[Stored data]
--

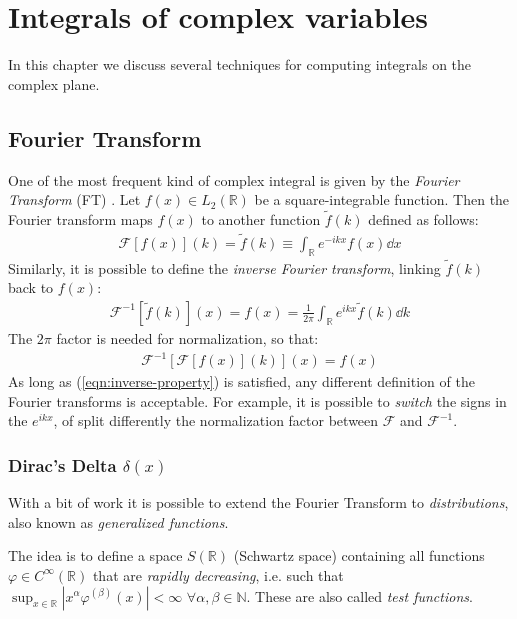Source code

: \documentclass[../template.tex]{subfiles}
\begin{document}
\chapter{Integrals of complex variables}
In this chapter we discuss several techniques for computing integrals on the complex plane.

\section{Fourier Transform}
One of the most frequent kind of complex integral is given by the \textit{Fourier Transform} (FT) . Let $f(x) \in L_2(\mathbb{R})$ be a square-integrable function. Then the Fourier transform maps $f(x)$ to another function $\tilde{f}(k)$ defined as follows: 
\begin{align*}
    \mathcal{F}[f(x)](k) = \tilde{f}(k) \equiv \int_{\mathbb{R}} e^{-ikx} f(x) \dd{x}
\end{align*}
Similarly, it is possible to define the \textit{inverse Fourier transform}, linking $\tilde{f}(k)$ back to $f(x)$: 
\begin{align*}
    \mathcal{F}^{-1}[\tilde{f}(k)](x) = f(x) = \frac{1}{2\pi} \int_{\mathbb{R}} e^{ikx} \tilde{f}(k) \dd{k} 
\end{align*} 
The $2 \pi$ factor is needed for normalization, so that:
\begin{align}
    \mathcal{F}^{-1}[\mathcal{F}[f(x)](k)](x) = f(x) \label{eqn:inverse-property}
\end{align}
As long as (\ref{eqn:inverse-property}) is satisfied, any different  definition of the Fourier transforms is acceptable. For example, it is possible to \textit{switch} the signs in the $e^{ikx}$, of split differently the normalization factor between $\mathcal{F}$ and $\mathcal{F}^{-1}$. 

\subsection{Dirac's Delta $\delta(x)$}
With a bit of work it is possible to extend the Fourier Transform to \textit{distributions}, also known as \textit{generalized functions}.

The idea is to define a space $S(\mathbb{R})$ (Schwartz space) containing all functions $\varphi \in C^{\infty}(\mathbb{R})$ that are \textit{rapidly decreasing}, i.e. such that $\sup_{x \in \mathbb{R}} |x^\alpha \varphi^{(\beta)}(x)| < \infty$ $\forall \alpha, \beta \in \mathbb{N}$. These are also called \textit{test functions}. 
\end{document}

--

→ Problem to solve:
The preceding entries are to be returned verbatim, with every picture excluded.

→ Task response:
Source code

: \documentclass[../template.tex]{subfiles}
\begin{document}
\chapter{Integrals of complex variables}
In this chapter we discuss several techniques for computing integrals on the complex plane.

\section{Fourier Transform}
One of the most frequent kind of complex integral is given by the \textit{Fourier Transform} (FT) . Let $f(x) \in L_2(\mathbb{R})$ be a square-integrable function. Then the Fourier transform maps $f(x)$ to another function $\tilde{f}(k)$ defined as follows: 
\begin{align*}
    \mathcal{F}[f(x)](k) = \tilde{f}(k) \equiv \int_{\mathbb{R}} e^{-ikx} f(x) \dd{x}
\end{align*}
Similarly, it is possible to define the \textit{inverse Fourier transform}, linking $\tilde{f}(k)$ back to $f(x)$: 
\begin{align*}
    \mathcal{F}^{-1}[\tilde{f}(k)](x) = f(x) = \frac{1}{2\pi} \int_{\mathbb{R}} e^{ikx} \tilde{f}(k) \dd{k} 
\end{align*} 
The $2 \pi$ factor is needed for normalization, so that:
\begin{align}
    \mathcal{F}^{-1}[\mathcal{F}[f(x)](k)](x) = f(x) \label{eqn:inverse-property}
\end{align}
As long as (\ref{eqn:inverse-property}) is satisfied, any different  definition of the Fourier transforms is acceptable. For example, it is possible to \textit{switch} the signs in the $e^{ikx}$, of split differently the normalization factor between $\mathcal{F}$ and $\mathcal{F}^{-1}$. 

\subsection{Dirac's Delta $\delta(x)$}
With a bit of work it is possible to extend the Fourier Transform to \textit{distributions}, also known as \textit{generalized functions}.

The idea is to define a space $S(\mathbb{R})$ (Schwartz space) containing all functions $\varphi \in C^{\infty}(\mathbb{R})$ that are \textit{rapidly decreasing}, i.e. such that $\sup_{x \in \mathbb{R}} |x^\alpha \varphi^{(\beta)}(x)| < \infty$ $\forall \alpha, \beta \in \mathbb{N}$. These are also called \textit{test functions}. 
\end{document}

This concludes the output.